A powerful book of his works, Lines From a Mined
Mind: The Words of John Trudell shares some 25 years of his poetry, lyrics and essays, many shared
and still available on YouTube. Also a
successful actor, Trudell performed in Pow
Wow Highway, Thunderheart, On Deadly Ground, and the very
funny and poignant Smoke Signals.
He also served as adviser to the award-winning documentary Incident
at Oglala, a kind of companion piece to the fictional Thunderheart.

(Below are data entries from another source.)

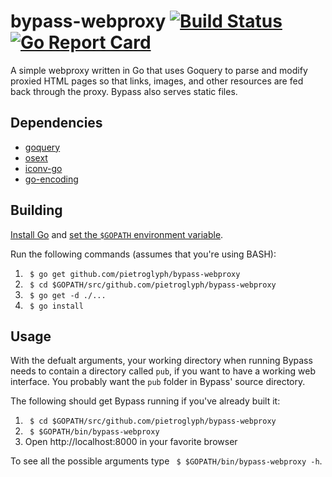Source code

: # bypass-webproxy [![Build Status](https://travis-ci.org/pietroglyph/bypass-webproxy.svg?branch=master)](https://travis-ci.org/pietroglyph/bypass-webproxy) [![Go Report Card](https://goreportcard.com/badge/github.com/pietroglyph/bypass-webproxy)](https://goreportcard.com/report/github.com/pietroglyph/bypass-webproxy)

A simple webproxy written in Go that uses Goquery to parse and modify proxied HTML pages so that links, images, and other resources are fed back through the proxy. Bypass also serves static files.

## Dependencies

+ [goquery](https://github.com/PuerkitoBio/goquery)
+ [osext](https://github.com/kardianos/osext)
+ [iconv-go](https://github.com/djimenez/iconv-go)
+ [go-encoding](https://github.com/mattn/go-encoding)

## Building

[Install Go](https://golang.org/doc/install) and [set the `$GOPATH` environment variable](https://golang.org/doc/code.html#GOPATH).

Run the following commands (assumes that you're using BASH):
1. ` $ go get github.com/pietroglyph/bypass-webproxy`
2. ` $ cd $GOPATH/src/github.com/pietroglyph/bypass-webproxy`
3. ` $ go get -d ./...`
4. ` $ go install`

## Usage

With the defualt arguments, your working directory when running Bypass needs to contain a directory called `pub`, if you want to have a working web interface. You probably want the `pub` folder in Bypass' source directory.

The following should get Bypass running if you've already built it:
1. ` $ cd $GOPATH/src/github.com/pietroglyph/bypass-webproxy`
2. ` $ $GOPATH/bin/bypass-webproxy`
3. Open http://localhost:8000 in your favorite browser

To see all the possible arguments type ` $ $GOPATH/bin/bypass-webproxy -h`.
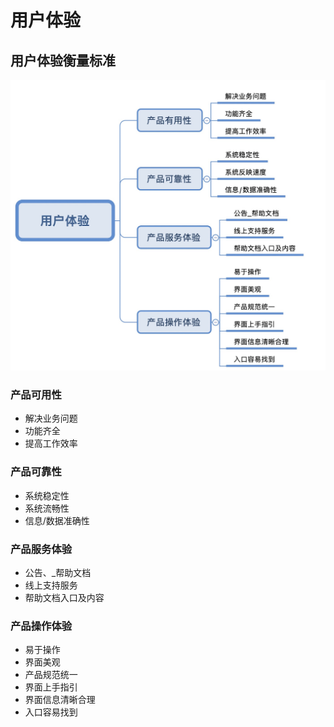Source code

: # 用户体验

## 用户体验衡量标准

<img src='./用户体验衡量标准.jpg' alt="用户体验衡量标准" width="700">

### 产品可用性

- 解决业务问题
- 功能齐全
- 提高工作效率

### 产品可靠性

- 系统稳定性
- 系统流畅性
- 信息/数据准确性

### 产品服务体验

- 公告、\_帮助文档
- 线上支持服务
- 帮助文档入口及内容

### 产品操作体验

- 易于操作
- 界面美观
- 产品规范统一
- 界面上手指引
- 界面信息清晰合理
- 入口容易找到
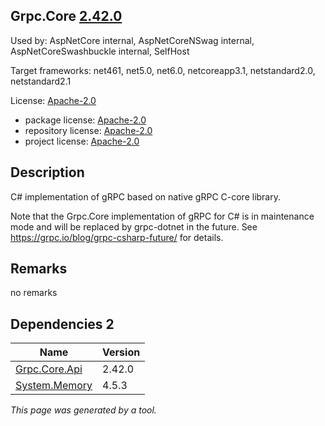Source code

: Grpc.Core [2.42.0](https://www.nuget.org/packages/Grpc.Core/2.42.0)
--------------------

Used by: AspNetCore internal, AspNetCoreNSwag internal, AspNetCoreSwashbuckle internal, SelfHost

Target frameworks: net461, net5.0, net6.0, netcoreapp3.1, netstandard2.0, netstandard2.1

License: [Apache-2.0](../../../../licenses/apache-2.0) 

- package license: [Apache-2.0](https://licenses.nuget.org/Apache-2.0) 
- repository license: [Apache-2.0](https://github.com/grpc/grpc.git) 
- project license: [Apache-2.0](https://github.com/grpc/grpc) 

Description
-----------
C# implementation of gRPC based on native gRPC C-core library.

Note that the Grpc.Core implementation of gRPC for C# is in maintenance mode and will be replaced by grpc-dotnet in the future.
See https://grpc.io/blog/grpc-csharp-future/ for details.

Remarks
-----------
no remarks


Dependencies 2
-----------

|Name|Version|
|----------|:----|
|[Grpc.Core.Api](../../../../packages/nuget.org/grpc.core.api/2.42.0)|2.42.0|
|[System.Memory](../../../../packages/nuget.org/system.memory/4.5.3)|4.5.3|

*This page was generated by a tool.*
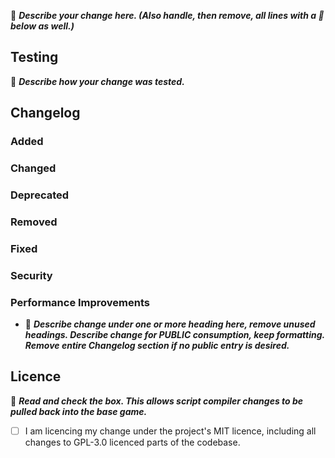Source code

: 🔴 ***Describe your change here. (Also handle, then remove, all lines with a 🔴 below as well.)***

## Testing

🔴 ***Describe how your change was tested.***

## Changelog

### Added
### Changed
### Deprecated
### Removed
### Fixed
### Security
### Performance Improvements

- 🔴 ***Describe change under one or more heading here, remove unused headings. Describe change for PUBLIC consumption, keep formatting. Remove entire Changelog section if no public entry is desired.***

## Licence

🔴 ***Read and check the box. This allows script compiler changes to be pulled back into the base game.***

- [ ] I am licencing my change under the project's MIT licence, including all changes to GPL-3.0 licenced parts of the codebase.
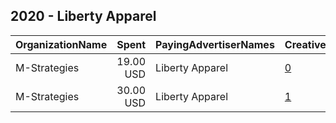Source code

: ## 2020 - Liberty Apparel 
|OrganizationName|Spent|PayingAdvertiserNames|CreativeUrls|Impressions|Genders|AgeBrackets|CountryCodes|BillingAddresses|CandidateBallotInformation|
|:---|---:|:---|:---|---:|:---|:---|:---|:---|:---|
|M-Strategies|19.00 USD|Liberty Apparel|[0](https://www.snap.com/political-ads/asset/32c31c68f9c4d23e1928ea0de6f0a31640e89065b1eee74e81b3e427028cca8c?mediaType=png)|23,722||15+|united states|US|Donald J Trump|
|M-Strategies|30.00 USD|Liberty Apparel|[1](https://www.snap.com/political-ads/asset/3edd114c680f99ce8e571301a105227121b36053d044ff633cef2f7c78c47f43?mediaType=png)|27,231||15+|united states|US|Donald J Trump|
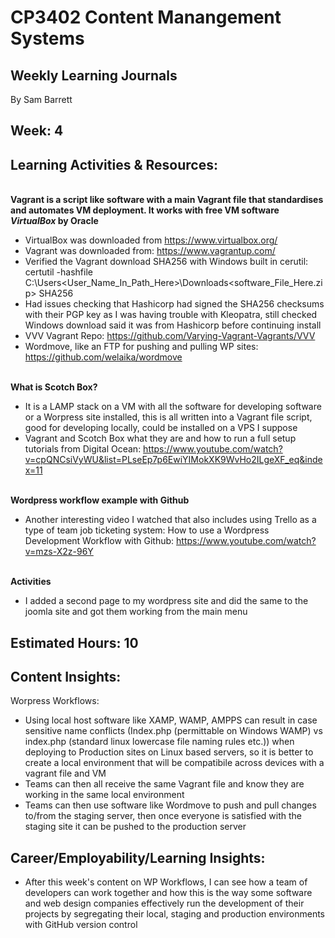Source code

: # CP3402 Content Manangement Systems
## Weekly Learning Journals

By Sam Barrett

## Week: 4

## Learning Activities & Resources:

\
__Vagrant is a script like software with a main Vagrant file that standardises and automates VM deployment. It works with free VM software _VirtualBox_ by Oracle__
- VirtualBox was downloaded from https://www.virtualbox.org/
- Vagrant was downloaded from: https://www.vagrantup.com/
- Verified the Vagrant download SHA256 with Windows built in cerutil: certutil -hashfile C:\Users\<User_Name_In_Path_Here>\Downloads\<software_File_Here.zip> SHA256 
- Had issues checking that Hashicorp had signed the SHA256 checksums with their PGP key as I was having trouble with Kleopatra, still checked Windows download said it was from Hashicorp before continuing install
- VVV Vagrant Repo: https://github.com/Varying-Vagrant-Vagrants/VVV
- Wordmove, like an FTP for pushing and pulling WP sites: https://github.com/welaika/wordmove

\
__What is Scotch Box?__
- It is a LAMP stack on a VM with all the software for developing software or a Worpress site installed, this is all written into a Vagrant file script, good for developing locally, could be installed on a VPS I suppose
- Vagrant and Scotch Box what they are and how to run a full setup tutorials from Digital Ocean: https://www.youtube.com/watch?v=cpQNCsiVyWU&list=PLseEp7p6EwiYIMokXK9WvHo2ILgeXF_eq&index=11

\
__Wordpress workflow example with Github__
- Another interesting video I watched that also includes using Trello as a type of team job ticketing system: How to use a Wordpress Development Workflow with Github: https://www.youtube.com/watch?v=mzs-X2z-96Y

\
__Activities__
- I added a second page to my wordpress site and did the same to the joomla site and got them working from the main menu

## Estimated Hours: 10

## Content Insights:
Worpress Workflows:
- Using local host software like XAMP, WAMP, AMPPS can result in case sensitive name conflicts (Index.php (permittable on Windows WAMP) vs index.php (standard linux lowercase file naming rules etc.)) when deploying to Production sites on Linux based servers, so it is better to create a local environment that will be compatibile across devices with a vagrant file and VM
- Teams can then all receive the same Vagrant file and know they are working in the same local environment
- Teams can then use software like Wordmove to push and pull changes to/from the staging server, then once everyone is satisfied with the staging site it can be pushed to the production server

## Career/Employability/Learning Insights:
- After this week's content on WP Workflows, I can see how a team of developers can work together and how this is the way some software and web design companies effectively run the development of their projects by segregating their local, staging and production environments with GitHub version control
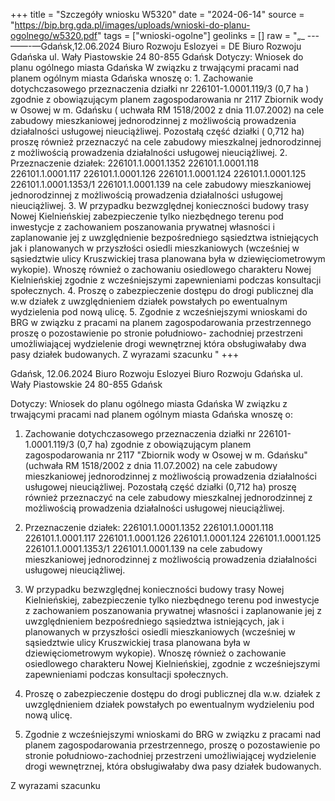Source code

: +++
title = "Szczegóły wniosku W5320"
date = "2024-06-14"
source = "https://bip.brg.gda.pl/images/uploads/wnioski-do-planu-ogolnego/w5320.pdf"
tags = ["wnioski-ogolne"]
geolinks = []
raw = "„_ ---——-—Gdańsk,12.06.2024  Biuro Rozwoju Eslozyei   =  DE Biuro Rozwoju Gdańska ul. Wały Piastowskie 24 80-855 Gdańsk Dotyczy: Wniosek do planu ogólnego miasta Gdańska W związku z trwającymi pracami nad planem ogólnym miasta Gdańska wnoszę o: 1. Zachowanie dotychczasowego przeznaczenia działki nr 226101-1.0001.119/3 (0,7 ha ) zgodnie z obowiązującym planem zagospodarowania nr 2117 Zbiornik wody w Osowej w m. Gdańsku ( uchwała RM 1518/2002 z dnia 11.07.2002) na cele zabudowy mieszkaniowej jednorodzinnej z możliwością prowadzenia działalności usługowej nieuciążliwej. Pozostałą część działki ( 0,712 ha) proszę również przeznaczyć na cele zabudowy mieszkalnej jednorodzinnej z możliwością prowadzenia działalności usługowej nieuciążliwej. 2. Przeznaczenie działek: 226101.1.0001.1352 226101.1.0001.118 226101.1.0001.117 226101.1.0001.126 226101.1.0001.124 226101.1.0001.125 226101.1.0001.1353/1 226101.1.0001.139 na cele zabudowy mieszkaniowej jednorodzinnej z możliwością prowadzenia działalności usługowej nieuciążliwej. 3. W przypadku bezwzględnej konieczności budowy trasy Nowej Kielnieńskiej zabezpieczenie tylko niezbędnego terenu pod inwestycje z zachowaniem poszanowania prywatnej własności i zaplanowanie jej z uwzględnienie bezpośredniego sąsiedztwa istniejących jak i planowanych w przyszłości osiedli mieszkaniowych (wcześniej w sąsiedztwie ulicy Kruszwickiej trasa planowana była w dziewięciometrowym wykopie). Wnoszę również o zachowaniu osiedlowego charakteru Nowej Kielnieńskiej zgodnie z wcześniejszymi zapewnieniami podczas konsultacji społecznych. 4. Proszę o zabezpieczenie dostępu do drogi publicznej dla w.w działek z uwzględnieniem działek powstałych po ewentualnym wydzielenia pod nową ulicę. 5. Zgodnie z wcześniejszymi wnioskami do BRG w związku z pracami na planem zagospodarowania przestrzennego proszę o pozostawienie po stronie południowo- zachodniej przestrzeni umożliwiającej wydzielenie drogi wewnętrznej która obsługiwałaby dwa pasy działek budowanych. Z wyrazami szacunku "
+++

Gdańsk, 12.06.2024
Biuro Rozwoju Eslozyei
Biuro Rozwoju Gdańska
ul. Wały Piastowskie 24
80-855 Gdańsk

Dotyczy: Wniosek do planu ogólnego miasta Gdańska
W związku z trwającymi pracami nad planem ogólnym miasta Gdańska wnoszę o:

1. Zachowanie dotychczasowego przeznaczenia działki nr 226101-1.0001.119/3 (0,7 ha) zgodnie z obowiązującym planem zagospodarowania nr 2117 "Zbiornik wody w Osowej w m. Gdańsku" (uchwała RM 1518/2002 z dnia 11.07.2002) na cele zabudowy mieszkaniowej jednorodzinnej z możliwością prowadzenia działalności usługowej nieuciążliwej. Pozostałą część działki (0,712 ha) proszę również przeznaczyć na cele zabudowy mieszkalnej jednorodzinnej z możliwością prowadzenia działalności usługowej nieuciążliwej.

2. Przeznaczenie działek:
226101.1.0001.1352
226101.1.0001.118
226101.1.0001.117
226101.1.0001.126
226101.1.0001.124
226101.1.0001.125
226101.1.0001.1353/1
226101.1.0001.139
na cele zabudowy mieszkaniowej jednorodzinnej z możliwością prowadzenia działalności usługowej nieuciążliwej.

3. W przypadku bezwzględnej konieczności budowy trasy Nowej Kielnieńskiej, zabezpieczenie tylko niezbędnego terenu pod inwestycje z zachowaniem poszanowania prywatnej własności i zaplanowanie jej z uwzględnieniem bezpośredniego sąsiedztwa istniejących, jak i planowanych w przyszłości osiedli mieszkaniowych (wcześniej w sąsiedztwie ulicy Kruszwickiej trasa planowana była w dziewięciometrowym wykopie). Wnoszę również o zachowanie osiedlowego charakteru Nowej Kielnieńskiej, zgodnie z wcześniejszymi zapewnieniami podczas konsultacji społecznych.

4. Proszę o zabezpieczenie dostępu do drogi publicznej dla w.w. działek z uwzględnieniem działek powstałych po ewentualnym wydzieleniu pod nową ulicę.

5. Zgodnie z wcześniejszymi wnioskami do BRG w związku z pracami nad planem zagospodarowania przestrzennego, proszę o pozostawienie po stronie południowo-zachodniej przestrzeni umożliwiającej wydzielenie drogi wewnętrznej, która obsługiwałaby dwa pasy działek budowanych.

Z wyrazami szacunku


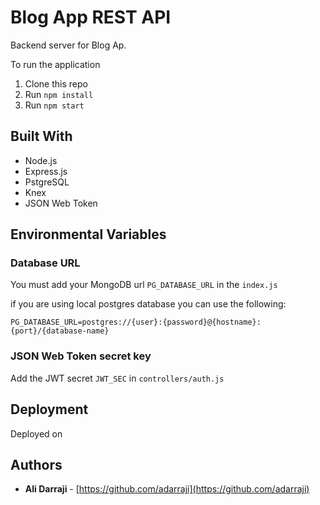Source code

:# Blog App REST API

Backend server for Blog Ap.

To run the application

1. Clone this repo
2. Run `npm install`
3. Run `npm start`

## Built With

* Node.js
* Express.js
* PstgreSQL
* Knex
* JSON Web Token

## Environmental Variables

### Database URL

You must add your MongoDB url `PG_DATABASE_URL` in the `index.js`

if you are using local postgres database you can use the following:

`PG_DATABASE_URL=postgres://{user}:{password}@{hostname}:{port}/{database-name}`


### JSON Web Token secret key

Add the JWT secret `JWT_SEC` in `controllers/auth.js`


## Deployment
Deployed on 


## Authors

- **Ali Darraji** - [https://github.com/adarraji](https://github.com/adarraji)
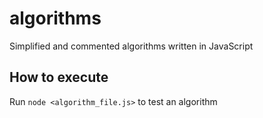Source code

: # algorithms

Simplified and commented algorithms written in JavaScript

## How to execute

Run `node <algorithm_file.js>` to test an algorithm
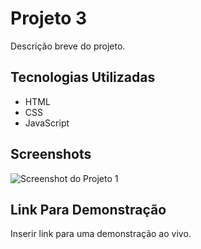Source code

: # Projeto 3

Descrição breve do projeto.

## Tecnologias Utilizadas

- HTML
- CSS
- JavaScript

## Screenshots

![Screenshot do Projeto 1](./img/screenshot.png)

## Link Para Demonstração

Inserir link para uma demonstração ao vivo.

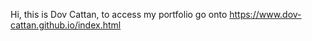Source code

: Hi, this is Dov Cattan, to access my portfolio go onto https://www.dov-cattan.github.io/index.html 
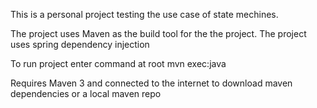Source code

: This is a personal project testing the use case of state mechines.

The project uses Maven as the build tool for the the project. The project uses spring dependency injection 


To run project enter command at root mvn exec:java

Requires Maven 3 and connected to the internet to download maven dependencies or a local maven repo
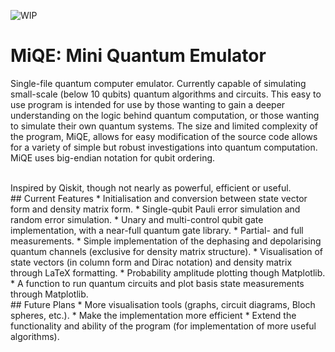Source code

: ![WIP](https://img.shields.io/badge/status-WIP-yellow)
# MiQE: Mini Quantum Emulator
Single-file quantum computer emulator. Currently capable of simulating small-scale (below 10 qubits) quantum algorithms and circuits. This easy to use program is intended for use by those wanting to gain a deeper understanding on the logic behind quantum computation, or those wanting to simulate their own quantum systems. The size and limited complexity of the program, MiQE, allows for easy modification of the source code allows for a variety of simple but robust investigations into quantum computation. MiQE uses big-endian notation for qubit ordering.

<br/>
Inspired by Qiskit, though not nearly as powerful, efficient or useful.

<br/>
## Current Features
* Initialisation and conversion between state vector form and density matrix form.
* Single-qubit Pauli error simulation and random error simulation.
* Unary and multi-control qubit gate implementation, with a near-full quantum gate library.
* Partial- and full measurements.
* Simple implementation of the dephasing and depolarising quantum channels (exclusive for density matrix structure).
* Visualisation of state vectors (in column form and Dirac notation) and density matrix through LaTeX formatting.
* Probability amplitude plotting though Matplotlib.
* A function to run quantum circuits and plot basis state measurements through Matplotlib.

<br/>
## Future Plans
* More visualisation tools (graphs, circuit diagrams, Bloch spheres, etc.).
* Make the implementation more efficient
* Extend the functionality and ability of the program (for implementation of more useful algorithms).

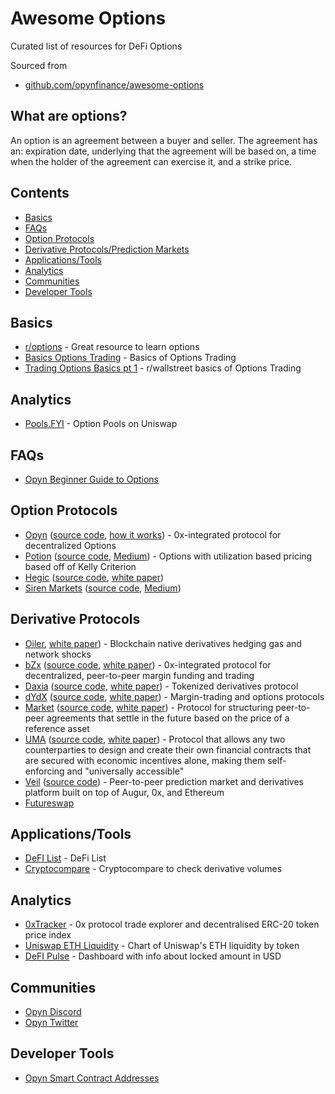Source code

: # Awesome Options

Curated list of resources for DeFi Options

Sourced from 

- [github.com/opynfinance/awesome-options](https://github.com/opynfinance/awesome-options)

## What are options? 
An option is an agreement between a buyer and seller. The agreement has an: expiration date, underlying that the agreement will be based on, a time when the holder of the agreement can exercise it, and a strike price. 

## Contents
- [Basics](#basics)
- [FAQs](#faqs)
- [Option Protocols](#option-protocols)
- [Derivative Protocols/Prediction Markets](#derivative-protocols)
- [Applications/Tools](#applications-tools)
- [Analytics](#analytics)
- [Communities](#community)
- [Developer Tools](#developer)

<a name="basics" />

## Basics

- [r/options](https://www.reddit.com/r/options/) - Great resource to learn options 
- [Basics Options Trading](https://blog.quantinsti.com/basics-options-trading/) - Basics of Options Trading 
- [Trading Options Basics pt 1](https://www.reddit.com/r/thewallstreet/comments/6vor4u/trading_options_basics_part_1/) - r/wallstreet basics of Options Trading 


<a name="oTokens" />

## Analytics

- [Pools.FYI](https://pools.fyi/#/returns/0x5734a78b1985b47df3fbf1736c278f57c2c30983) - Option Pools on Uniswap

<a name="faqs" />

## FAQs

- [Opyn Beginner Guide to Options](https://medium.com/opyn/a-beginners-guide-to-defi-options-opyn-v2-4d64f91acc84#bca3)

<a name="option-protocols" />

## Option Protocols

- [Opyn](https://opyn.co/) ([source code](https://github.com/opynfinance), [how it works](https://opyn.gitbook.io/opyn/faq)) - 0x-integrated protocol for decentralized Options 
- [Potion](https://potion.fi/#/) ([source code](https://github.com/potion-labs), [Medium](https://medium.com/@PotionLabs)) - Options with utilization based pricing based off of Kelly Criterion 
- [Hegic](https://www.hegic.co/) ([source code](https://github.com/hegic), [white paper](https://github.com/hegic/whitepaper/blob/master/Hegic%20Protocol%20Whitepaper.pdf))
- [Siren Markets](https://sirenmarkets.com/) ([source code](https://github.com/sirenmarkets/), [Medium](https://sirenmarkets.medium.com/)) 


<a name="derivative-protocols" />

## Derivative Protocols 

- [Oiler](oiler.network), [white paper](https://docs.oiler.network)) - Blockchain native derivatives hedging gas and network shocks 
- [bZx](https://b0x.network) ([source code](https://github.com/bZxNetwork), [white paper](https://b0x.network/pdfs/bZx_white_paper.pdf)) - 0x-integrated protocol for decentralized, peer-to-peer margin funding and trading
- [Daxia](https://www.daxia.us) ([source code](https://github.com/DecentralizedDerivatives), [white paper](https://github.com/DecentralizedDerivatives/DRCT_standard/blob/master/InDepthOverview.md)) - Tokenized derivatives protocol
- [dYdX](https://dydx.exchange) ([source code](https://github.com/dydxprotocol/protocol_v1), [white paper](https://whitepaper.dydx.exchange/)) - Margin-trading and options protocols
- [Market](https://marketprotocol.io) ([source code](https://github.com/MARKETProtocol), [white paper](https://marketprotocol.io/assets/MARKET_Protocol-Whitepaper.pdf)) - Protocol for structuring peer-to-peer agreements that settle in the future based on the price of a reference asset
- [UMA](https://umaproject.org) ([source code](https://github.com/umaprotocol), [white paper](https://umaproject.org/UMA-whitepaper.pdf)) - Protocol that allows any two counterparties to design and create their own financial contracts that are secured with economic incentives alone, making them self-enforcing and "universally accessible" 
- [Veil](https://veil.co) ([source code](https://github.com/veilco)) - Peer-to-peer prediction market and derivatives platform built on top of Augur, 0x, and Ethereum
- [Futureswap](https://www.futureswap.com/) 



<a name="applications-tools" />

## Applications/Tools 

- [DeFI List](https://defipulse.com/defi-list/) - DeFi List 
- [Cryptocompare](https://www.cryptocompare.com/) - Cryptocompare to check derivative volumes 





<a name="analytics" />

## Analytics 

- [0xTracker](https://0xtracker.com) - 0x protocol trade explorer and decentralised ERC-20 token price index
- [Uniswap ETH Liquidity](https://mikemcdonald.github.io/uniswap/eth-token-liquidity) - Chart of Uniswap's ETH liquidity by token
- [DeFI Pulse](https://defipulse.com/) - Dashboard with info about locked amount in USD

<a name="community" />

## Communities

- [Opyn Discord](https://discord.com/invite/2NFdXaE)
- [Opyn Twitter](https://twitter.com/opyn_)

<a name="developer" />

## Developer Tools

- [Opyn Smart Contract Addresses](https://opyn.gitbook.io/opyn/get-started/abis-smart-contract-addresses)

Directed by Robert Redford, Incident explores facts related to the
1975 shooting of two FBI agents on South Dakota’s Pine Ridge Reservation.
A
writer first, Trudell once noted, “Every song I've ever written starts with the
words, because I want the music to be the musical extension of the feelings of
the words, and not the words being the emotional extension of the feeling of
the music.”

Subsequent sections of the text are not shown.